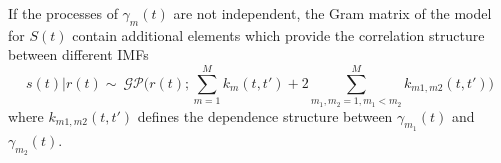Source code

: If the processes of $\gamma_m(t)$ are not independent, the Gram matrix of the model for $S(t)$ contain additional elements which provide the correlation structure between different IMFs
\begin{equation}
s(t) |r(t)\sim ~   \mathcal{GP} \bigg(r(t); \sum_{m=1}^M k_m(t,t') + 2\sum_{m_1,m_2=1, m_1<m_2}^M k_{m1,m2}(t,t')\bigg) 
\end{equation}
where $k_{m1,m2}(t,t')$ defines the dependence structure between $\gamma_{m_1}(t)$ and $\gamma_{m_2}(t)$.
....
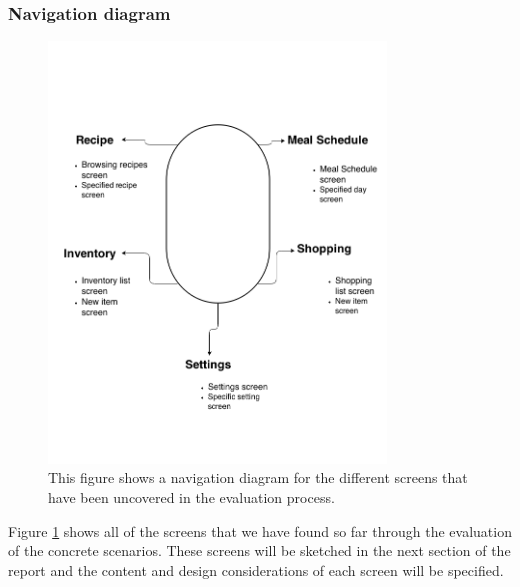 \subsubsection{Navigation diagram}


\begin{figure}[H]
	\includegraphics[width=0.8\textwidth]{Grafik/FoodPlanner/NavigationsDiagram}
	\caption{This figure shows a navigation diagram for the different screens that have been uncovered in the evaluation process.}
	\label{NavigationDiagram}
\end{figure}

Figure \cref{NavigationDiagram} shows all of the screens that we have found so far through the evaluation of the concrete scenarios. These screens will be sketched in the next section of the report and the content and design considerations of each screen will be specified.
....
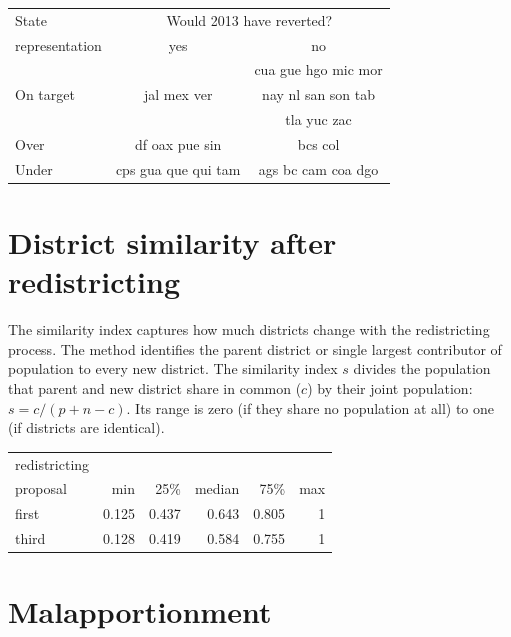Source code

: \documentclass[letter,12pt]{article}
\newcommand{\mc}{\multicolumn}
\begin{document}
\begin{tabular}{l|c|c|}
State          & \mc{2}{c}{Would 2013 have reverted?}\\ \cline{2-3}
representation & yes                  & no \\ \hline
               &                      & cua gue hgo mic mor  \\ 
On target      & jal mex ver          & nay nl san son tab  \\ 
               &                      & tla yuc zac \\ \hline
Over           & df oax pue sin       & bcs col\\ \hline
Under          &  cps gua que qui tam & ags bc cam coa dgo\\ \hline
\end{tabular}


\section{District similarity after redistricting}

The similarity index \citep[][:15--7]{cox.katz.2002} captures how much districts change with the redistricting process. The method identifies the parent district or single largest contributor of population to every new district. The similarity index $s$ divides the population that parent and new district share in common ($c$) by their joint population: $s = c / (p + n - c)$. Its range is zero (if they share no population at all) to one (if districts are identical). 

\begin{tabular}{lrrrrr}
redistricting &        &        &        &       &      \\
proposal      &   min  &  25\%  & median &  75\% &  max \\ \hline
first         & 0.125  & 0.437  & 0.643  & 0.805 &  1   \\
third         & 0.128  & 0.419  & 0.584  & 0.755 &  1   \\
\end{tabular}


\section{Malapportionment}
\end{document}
....
### What you need to do
In the listing above, which lines include the string "tabular"? Return every one of them.

### Problem solution
\begin{tabular}{l|c|c|}
\end{tabular}
\begin{tabular}{lrrrrr}
\end{tabular}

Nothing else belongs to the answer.